[[ Entries supplied, beginning ]]
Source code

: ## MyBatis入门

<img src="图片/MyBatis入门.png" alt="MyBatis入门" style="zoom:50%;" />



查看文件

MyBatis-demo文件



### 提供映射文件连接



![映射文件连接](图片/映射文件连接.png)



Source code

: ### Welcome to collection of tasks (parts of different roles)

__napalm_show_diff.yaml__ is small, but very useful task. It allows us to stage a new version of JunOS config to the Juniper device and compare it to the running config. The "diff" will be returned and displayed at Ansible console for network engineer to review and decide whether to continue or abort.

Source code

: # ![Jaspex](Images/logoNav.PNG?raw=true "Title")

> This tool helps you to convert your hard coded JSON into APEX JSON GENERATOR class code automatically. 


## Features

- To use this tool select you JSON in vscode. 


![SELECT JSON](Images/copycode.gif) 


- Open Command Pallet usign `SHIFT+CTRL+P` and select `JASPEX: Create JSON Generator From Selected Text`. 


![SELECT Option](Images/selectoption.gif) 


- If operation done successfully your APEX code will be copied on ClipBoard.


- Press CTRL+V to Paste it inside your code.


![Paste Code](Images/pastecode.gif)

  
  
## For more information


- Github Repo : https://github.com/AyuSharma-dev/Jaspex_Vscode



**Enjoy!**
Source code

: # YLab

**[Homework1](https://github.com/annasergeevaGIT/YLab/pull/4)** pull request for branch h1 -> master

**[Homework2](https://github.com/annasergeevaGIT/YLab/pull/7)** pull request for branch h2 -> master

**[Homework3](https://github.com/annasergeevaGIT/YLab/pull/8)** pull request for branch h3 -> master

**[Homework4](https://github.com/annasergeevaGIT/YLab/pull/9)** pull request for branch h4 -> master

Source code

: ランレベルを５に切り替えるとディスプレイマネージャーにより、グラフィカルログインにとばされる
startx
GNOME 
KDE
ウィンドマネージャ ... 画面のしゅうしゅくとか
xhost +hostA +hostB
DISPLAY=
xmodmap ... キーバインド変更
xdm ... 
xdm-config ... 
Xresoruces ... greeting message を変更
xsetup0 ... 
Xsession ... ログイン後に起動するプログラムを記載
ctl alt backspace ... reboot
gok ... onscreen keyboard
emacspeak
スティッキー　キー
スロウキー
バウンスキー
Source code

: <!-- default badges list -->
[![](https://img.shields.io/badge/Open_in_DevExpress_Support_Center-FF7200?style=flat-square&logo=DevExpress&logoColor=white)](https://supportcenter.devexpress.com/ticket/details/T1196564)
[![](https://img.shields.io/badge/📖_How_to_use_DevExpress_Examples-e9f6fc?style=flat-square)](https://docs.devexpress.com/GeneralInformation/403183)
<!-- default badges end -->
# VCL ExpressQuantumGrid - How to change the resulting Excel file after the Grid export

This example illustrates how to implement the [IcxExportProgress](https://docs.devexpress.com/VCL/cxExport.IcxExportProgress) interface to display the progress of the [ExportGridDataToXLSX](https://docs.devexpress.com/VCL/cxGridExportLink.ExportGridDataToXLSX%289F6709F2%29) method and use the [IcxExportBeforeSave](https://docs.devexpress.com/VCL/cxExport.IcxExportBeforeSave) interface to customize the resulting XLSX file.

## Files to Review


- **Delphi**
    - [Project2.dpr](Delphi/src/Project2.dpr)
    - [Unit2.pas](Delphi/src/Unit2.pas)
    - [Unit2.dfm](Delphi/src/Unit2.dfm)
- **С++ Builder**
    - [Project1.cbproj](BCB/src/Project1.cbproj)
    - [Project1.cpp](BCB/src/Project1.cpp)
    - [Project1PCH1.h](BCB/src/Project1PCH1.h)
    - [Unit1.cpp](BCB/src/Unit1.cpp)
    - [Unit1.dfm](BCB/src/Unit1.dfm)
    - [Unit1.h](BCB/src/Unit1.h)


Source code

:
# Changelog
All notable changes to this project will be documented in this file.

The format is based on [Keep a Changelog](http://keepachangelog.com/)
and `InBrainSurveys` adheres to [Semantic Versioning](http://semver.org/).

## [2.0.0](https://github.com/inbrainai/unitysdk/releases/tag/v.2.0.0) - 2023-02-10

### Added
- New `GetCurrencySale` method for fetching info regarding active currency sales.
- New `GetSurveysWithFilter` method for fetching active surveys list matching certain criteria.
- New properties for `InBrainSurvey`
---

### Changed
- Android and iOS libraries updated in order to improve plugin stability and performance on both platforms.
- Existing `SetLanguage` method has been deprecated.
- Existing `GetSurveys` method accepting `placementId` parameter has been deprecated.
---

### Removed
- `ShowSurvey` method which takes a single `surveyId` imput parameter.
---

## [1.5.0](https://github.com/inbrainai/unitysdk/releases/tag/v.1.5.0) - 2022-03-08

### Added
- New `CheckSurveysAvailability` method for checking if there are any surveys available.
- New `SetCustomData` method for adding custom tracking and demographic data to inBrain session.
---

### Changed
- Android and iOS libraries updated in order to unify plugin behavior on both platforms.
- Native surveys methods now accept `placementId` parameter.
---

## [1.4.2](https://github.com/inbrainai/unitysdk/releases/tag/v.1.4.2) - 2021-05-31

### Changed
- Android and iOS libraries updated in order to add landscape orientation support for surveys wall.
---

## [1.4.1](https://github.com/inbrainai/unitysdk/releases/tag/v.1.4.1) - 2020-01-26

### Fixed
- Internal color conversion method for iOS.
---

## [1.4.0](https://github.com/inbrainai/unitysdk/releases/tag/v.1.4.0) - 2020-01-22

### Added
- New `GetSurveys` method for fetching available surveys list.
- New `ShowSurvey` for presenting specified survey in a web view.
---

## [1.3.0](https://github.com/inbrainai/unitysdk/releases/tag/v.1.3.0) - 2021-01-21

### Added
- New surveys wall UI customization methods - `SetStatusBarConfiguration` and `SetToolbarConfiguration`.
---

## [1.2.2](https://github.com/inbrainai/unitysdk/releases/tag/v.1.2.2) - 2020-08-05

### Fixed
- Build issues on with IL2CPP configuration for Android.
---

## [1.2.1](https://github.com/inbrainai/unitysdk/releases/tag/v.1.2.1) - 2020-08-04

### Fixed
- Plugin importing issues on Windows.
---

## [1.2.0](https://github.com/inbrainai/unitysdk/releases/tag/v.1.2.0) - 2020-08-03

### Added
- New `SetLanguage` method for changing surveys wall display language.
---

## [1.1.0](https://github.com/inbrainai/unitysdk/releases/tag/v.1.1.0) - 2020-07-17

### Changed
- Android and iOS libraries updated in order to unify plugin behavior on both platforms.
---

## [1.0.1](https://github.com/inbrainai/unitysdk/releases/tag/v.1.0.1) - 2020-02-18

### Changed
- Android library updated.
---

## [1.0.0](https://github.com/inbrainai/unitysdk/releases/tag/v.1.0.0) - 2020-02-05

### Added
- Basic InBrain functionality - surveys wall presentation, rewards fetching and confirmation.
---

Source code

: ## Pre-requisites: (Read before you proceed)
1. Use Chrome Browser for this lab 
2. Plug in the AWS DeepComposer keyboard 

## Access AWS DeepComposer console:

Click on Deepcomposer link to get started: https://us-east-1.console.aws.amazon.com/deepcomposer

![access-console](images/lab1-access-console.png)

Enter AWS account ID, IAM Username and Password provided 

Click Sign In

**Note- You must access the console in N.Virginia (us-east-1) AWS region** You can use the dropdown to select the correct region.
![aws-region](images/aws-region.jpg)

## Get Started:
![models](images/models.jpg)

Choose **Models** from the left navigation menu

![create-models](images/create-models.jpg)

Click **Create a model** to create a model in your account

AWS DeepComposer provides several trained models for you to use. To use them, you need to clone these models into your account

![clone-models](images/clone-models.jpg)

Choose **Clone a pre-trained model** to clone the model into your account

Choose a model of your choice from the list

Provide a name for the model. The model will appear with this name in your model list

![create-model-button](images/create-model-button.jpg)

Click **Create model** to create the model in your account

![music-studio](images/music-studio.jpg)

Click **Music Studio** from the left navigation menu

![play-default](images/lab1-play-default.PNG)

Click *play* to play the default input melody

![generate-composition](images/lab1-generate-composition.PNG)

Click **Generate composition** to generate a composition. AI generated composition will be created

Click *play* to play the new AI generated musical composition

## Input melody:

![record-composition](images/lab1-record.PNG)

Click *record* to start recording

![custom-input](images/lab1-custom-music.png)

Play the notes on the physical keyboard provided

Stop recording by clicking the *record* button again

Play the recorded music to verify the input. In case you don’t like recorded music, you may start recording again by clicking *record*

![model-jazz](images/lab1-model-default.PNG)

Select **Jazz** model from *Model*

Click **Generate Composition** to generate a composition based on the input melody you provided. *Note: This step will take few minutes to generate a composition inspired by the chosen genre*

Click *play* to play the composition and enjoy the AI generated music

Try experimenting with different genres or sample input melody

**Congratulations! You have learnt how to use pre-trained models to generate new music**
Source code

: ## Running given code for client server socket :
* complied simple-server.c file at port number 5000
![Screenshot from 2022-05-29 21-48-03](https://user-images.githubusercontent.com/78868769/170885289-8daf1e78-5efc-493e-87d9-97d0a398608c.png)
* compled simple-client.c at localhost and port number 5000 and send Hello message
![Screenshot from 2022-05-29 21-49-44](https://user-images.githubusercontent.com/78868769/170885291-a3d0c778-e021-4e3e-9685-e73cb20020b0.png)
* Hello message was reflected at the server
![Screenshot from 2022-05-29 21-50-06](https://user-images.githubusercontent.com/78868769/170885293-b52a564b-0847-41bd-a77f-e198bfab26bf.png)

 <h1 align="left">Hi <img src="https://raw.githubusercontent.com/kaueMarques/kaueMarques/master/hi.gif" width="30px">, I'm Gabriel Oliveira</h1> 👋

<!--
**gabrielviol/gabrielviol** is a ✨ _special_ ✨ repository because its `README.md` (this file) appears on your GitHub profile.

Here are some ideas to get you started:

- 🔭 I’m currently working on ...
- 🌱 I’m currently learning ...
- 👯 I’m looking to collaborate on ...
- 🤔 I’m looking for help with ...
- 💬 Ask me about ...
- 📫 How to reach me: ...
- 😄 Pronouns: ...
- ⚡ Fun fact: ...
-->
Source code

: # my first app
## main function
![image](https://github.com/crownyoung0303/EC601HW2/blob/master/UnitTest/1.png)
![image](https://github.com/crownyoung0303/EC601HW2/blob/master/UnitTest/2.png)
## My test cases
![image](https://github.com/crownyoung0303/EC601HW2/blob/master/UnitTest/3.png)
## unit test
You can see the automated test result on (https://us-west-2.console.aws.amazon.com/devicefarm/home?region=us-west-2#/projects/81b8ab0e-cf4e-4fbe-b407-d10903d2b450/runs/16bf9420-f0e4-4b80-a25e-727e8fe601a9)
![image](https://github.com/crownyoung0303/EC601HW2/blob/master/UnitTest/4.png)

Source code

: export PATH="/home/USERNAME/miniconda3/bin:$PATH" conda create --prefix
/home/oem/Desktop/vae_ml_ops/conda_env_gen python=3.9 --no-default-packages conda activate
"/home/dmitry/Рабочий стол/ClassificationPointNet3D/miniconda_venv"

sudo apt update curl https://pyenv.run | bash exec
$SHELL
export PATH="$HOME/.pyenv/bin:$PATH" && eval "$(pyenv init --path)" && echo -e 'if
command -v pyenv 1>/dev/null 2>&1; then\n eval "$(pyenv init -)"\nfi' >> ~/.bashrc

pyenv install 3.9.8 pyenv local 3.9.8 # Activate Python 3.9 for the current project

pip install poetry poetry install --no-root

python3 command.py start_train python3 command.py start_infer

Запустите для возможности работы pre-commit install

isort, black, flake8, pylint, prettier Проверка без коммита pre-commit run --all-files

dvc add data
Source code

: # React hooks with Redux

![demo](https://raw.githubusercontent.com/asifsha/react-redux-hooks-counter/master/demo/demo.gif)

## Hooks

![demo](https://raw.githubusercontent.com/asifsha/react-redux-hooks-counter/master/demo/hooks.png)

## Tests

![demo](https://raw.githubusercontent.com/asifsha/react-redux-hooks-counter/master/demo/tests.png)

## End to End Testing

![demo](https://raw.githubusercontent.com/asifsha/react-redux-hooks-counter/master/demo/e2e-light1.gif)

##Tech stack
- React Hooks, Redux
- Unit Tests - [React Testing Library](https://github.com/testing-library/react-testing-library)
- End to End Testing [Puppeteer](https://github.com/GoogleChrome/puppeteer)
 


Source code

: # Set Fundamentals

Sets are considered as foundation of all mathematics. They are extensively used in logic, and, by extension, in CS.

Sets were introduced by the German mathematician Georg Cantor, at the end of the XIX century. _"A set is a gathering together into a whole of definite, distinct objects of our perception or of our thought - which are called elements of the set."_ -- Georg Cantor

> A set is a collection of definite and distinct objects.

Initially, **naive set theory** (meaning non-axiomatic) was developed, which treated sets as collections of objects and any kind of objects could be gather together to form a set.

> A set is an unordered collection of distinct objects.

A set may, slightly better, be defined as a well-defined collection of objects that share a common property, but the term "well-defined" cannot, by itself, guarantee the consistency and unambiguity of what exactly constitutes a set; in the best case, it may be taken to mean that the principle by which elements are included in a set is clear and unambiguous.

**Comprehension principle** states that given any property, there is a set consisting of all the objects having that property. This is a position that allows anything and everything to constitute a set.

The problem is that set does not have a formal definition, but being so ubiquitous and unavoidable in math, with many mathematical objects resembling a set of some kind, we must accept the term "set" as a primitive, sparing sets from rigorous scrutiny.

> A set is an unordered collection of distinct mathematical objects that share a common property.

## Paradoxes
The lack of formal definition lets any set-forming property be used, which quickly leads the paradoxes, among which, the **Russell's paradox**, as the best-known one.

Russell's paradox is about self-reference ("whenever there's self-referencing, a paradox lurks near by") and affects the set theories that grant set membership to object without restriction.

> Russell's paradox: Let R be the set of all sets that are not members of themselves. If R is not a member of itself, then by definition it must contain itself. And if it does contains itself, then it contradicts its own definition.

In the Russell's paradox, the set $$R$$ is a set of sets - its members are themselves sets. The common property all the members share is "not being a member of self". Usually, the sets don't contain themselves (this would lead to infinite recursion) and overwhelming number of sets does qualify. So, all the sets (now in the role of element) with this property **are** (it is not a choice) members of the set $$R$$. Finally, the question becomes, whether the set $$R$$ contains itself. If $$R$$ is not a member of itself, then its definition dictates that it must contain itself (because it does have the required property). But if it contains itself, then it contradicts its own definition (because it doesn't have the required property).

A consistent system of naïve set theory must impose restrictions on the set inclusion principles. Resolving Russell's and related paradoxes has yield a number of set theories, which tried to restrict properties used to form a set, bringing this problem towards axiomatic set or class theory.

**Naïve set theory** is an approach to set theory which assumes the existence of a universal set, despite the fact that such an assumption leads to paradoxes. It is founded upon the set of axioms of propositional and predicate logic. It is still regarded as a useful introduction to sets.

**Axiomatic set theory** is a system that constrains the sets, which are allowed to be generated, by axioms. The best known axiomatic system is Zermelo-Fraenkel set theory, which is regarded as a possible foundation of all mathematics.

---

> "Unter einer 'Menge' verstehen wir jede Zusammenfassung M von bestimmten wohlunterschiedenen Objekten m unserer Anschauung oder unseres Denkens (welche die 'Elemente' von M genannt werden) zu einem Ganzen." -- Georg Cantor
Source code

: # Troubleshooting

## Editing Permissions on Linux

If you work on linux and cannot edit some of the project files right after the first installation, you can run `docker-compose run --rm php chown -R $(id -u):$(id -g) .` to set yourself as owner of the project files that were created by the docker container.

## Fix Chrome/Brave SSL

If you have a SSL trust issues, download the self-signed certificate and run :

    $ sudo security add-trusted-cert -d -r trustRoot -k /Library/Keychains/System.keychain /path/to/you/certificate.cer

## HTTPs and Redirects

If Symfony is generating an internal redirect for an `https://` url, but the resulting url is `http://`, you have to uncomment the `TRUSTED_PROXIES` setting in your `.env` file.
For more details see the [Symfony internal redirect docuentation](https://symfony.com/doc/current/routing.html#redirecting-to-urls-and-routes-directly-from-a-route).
[[ Entries supplied, end ]]
• [Prompt]: The lines above from the one with "Click Sign In" through the one with "Click **Create a" are to be duplicated exactly, ends included, with nothing added.

• [Result of this exercise]:
Click Sign In

**Note- You must access the console in N.Virginia (us-east-1) AWS region** You can use the dropdown to select the correct region.
![aws-region](images/aws-region.jpg)

## Get Started:
![models](images/models.jpg)

Choose **Models** from the left navigation menu

![create-models](images/create-models.jpg)

Click **Create a model** to create a model in your account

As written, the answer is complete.